Continuano a far discutere le recenti proiezioni tecniche ad opera della Ragioneria dello Stato, che ha recentemente diffuso dati allarmanti sui costi della quota 100. In particolare, secondo i tecnici la spesa aggiuntiva per garantire le nuove uscite a partire dai 62 anni di età e 38 anni di contribuzione sarebbe di ben 63 miliardi di euro fino al 2036. Una proiezione che nella giornata di ieri ha visto la pronta risposta dei sindacati, fortemente contrari al metodo di calcolo applicato. Ma nelle ore successive è arrivato un parere simile anche dalla stessa Inps, ed in particolare dal Presidente Pasquale Tridico.

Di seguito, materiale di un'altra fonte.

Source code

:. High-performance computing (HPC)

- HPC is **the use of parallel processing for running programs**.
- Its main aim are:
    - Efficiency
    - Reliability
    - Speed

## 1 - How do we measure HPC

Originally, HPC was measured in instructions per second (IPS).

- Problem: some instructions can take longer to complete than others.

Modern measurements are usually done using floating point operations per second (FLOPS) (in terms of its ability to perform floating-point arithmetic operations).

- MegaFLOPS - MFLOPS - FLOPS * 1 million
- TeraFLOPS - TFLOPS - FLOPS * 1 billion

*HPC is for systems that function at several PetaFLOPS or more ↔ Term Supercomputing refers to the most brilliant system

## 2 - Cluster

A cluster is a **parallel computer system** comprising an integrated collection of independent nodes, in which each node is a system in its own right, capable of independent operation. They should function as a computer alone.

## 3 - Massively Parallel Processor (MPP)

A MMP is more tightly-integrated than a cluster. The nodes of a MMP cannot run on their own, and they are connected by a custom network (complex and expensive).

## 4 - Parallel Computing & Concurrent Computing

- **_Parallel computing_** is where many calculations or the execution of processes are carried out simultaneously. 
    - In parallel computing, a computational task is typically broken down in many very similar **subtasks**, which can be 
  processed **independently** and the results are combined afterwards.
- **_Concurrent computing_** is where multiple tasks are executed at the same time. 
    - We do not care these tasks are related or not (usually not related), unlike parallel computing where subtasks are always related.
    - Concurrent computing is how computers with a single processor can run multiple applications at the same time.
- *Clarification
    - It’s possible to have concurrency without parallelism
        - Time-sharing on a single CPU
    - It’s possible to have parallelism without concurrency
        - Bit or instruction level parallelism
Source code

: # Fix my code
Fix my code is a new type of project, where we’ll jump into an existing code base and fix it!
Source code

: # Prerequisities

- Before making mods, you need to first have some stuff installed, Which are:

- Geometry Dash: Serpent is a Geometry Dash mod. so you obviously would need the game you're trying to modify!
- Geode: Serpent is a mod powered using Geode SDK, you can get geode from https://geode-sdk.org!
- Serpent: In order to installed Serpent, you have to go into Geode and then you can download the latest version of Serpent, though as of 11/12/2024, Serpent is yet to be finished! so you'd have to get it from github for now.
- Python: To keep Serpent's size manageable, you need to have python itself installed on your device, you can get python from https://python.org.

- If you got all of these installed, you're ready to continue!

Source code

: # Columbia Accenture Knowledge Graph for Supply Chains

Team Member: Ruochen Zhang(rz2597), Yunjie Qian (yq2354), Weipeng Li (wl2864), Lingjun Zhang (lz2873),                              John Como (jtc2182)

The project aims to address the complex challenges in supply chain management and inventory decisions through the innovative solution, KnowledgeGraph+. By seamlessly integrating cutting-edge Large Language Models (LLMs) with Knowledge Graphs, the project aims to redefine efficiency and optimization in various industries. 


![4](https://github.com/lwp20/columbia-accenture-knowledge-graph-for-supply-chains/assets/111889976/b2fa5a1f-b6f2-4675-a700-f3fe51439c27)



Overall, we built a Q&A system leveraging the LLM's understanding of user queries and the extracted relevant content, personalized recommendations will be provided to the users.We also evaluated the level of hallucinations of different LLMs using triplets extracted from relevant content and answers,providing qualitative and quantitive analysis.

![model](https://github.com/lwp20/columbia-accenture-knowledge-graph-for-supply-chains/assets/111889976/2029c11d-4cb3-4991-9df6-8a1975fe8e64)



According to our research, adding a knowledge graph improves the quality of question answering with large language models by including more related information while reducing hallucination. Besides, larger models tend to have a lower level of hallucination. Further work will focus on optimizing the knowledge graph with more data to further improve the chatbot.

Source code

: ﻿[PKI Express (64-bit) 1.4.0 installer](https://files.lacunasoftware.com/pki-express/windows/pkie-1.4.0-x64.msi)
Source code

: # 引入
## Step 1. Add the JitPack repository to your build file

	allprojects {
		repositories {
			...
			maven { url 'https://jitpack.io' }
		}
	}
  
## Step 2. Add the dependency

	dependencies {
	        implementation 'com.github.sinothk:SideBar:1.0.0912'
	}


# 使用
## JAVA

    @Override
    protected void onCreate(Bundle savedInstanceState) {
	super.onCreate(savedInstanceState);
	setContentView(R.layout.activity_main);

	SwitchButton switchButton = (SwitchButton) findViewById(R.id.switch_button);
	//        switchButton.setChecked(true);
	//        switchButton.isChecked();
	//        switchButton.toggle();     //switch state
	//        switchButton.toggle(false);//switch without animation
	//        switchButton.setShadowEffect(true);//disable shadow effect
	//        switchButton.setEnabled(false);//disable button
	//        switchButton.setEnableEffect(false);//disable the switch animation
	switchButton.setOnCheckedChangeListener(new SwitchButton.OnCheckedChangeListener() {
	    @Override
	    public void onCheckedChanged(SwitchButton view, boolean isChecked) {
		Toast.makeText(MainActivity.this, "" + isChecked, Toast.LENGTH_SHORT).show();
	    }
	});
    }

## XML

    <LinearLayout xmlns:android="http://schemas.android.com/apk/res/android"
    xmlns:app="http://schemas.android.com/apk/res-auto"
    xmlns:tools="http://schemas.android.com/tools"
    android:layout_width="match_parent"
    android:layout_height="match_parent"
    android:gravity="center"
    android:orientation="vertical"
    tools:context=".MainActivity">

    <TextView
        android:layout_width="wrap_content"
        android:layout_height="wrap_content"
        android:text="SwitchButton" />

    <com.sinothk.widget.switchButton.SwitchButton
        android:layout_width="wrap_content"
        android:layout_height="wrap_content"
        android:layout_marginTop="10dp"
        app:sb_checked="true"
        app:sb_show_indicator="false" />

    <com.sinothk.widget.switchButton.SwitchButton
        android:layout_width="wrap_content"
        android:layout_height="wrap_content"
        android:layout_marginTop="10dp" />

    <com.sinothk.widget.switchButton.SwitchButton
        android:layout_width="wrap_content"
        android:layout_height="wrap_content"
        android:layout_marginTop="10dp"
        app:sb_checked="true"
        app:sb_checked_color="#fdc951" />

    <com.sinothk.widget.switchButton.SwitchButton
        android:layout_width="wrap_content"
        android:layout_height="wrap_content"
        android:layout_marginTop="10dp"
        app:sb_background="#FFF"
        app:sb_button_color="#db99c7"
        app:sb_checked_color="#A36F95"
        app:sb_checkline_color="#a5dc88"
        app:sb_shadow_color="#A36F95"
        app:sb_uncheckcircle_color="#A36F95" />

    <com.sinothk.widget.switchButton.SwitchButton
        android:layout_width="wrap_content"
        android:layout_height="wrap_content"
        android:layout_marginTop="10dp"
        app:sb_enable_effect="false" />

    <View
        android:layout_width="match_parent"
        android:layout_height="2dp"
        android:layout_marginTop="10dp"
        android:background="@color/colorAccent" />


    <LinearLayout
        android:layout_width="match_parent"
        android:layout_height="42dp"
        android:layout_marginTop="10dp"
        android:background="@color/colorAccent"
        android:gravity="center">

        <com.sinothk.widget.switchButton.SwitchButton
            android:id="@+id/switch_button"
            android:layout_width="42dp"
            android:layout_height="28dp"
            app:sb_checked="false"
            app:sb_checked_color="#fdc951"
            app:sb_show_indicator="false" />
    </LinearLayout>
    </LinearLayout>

Uscite flessibili e quota 100: anche dall'Inps si parla di sovrastime

Lo scontro sulla quota 100 e sui relativi costi per le coperture ha quindi visto scendere in campo il Presidente dell'Inps, che ha messo in dubbio le proiezioni della Ragioneria dello Stato. "Sinceramente sono abbastanza sorpreso di questi 63 miliardi, probabilmente s'intende qualcos’altro" ha spiegato Tridico, parlando apertamente della possibilità di una sovrastima rispetto alla situazione reale.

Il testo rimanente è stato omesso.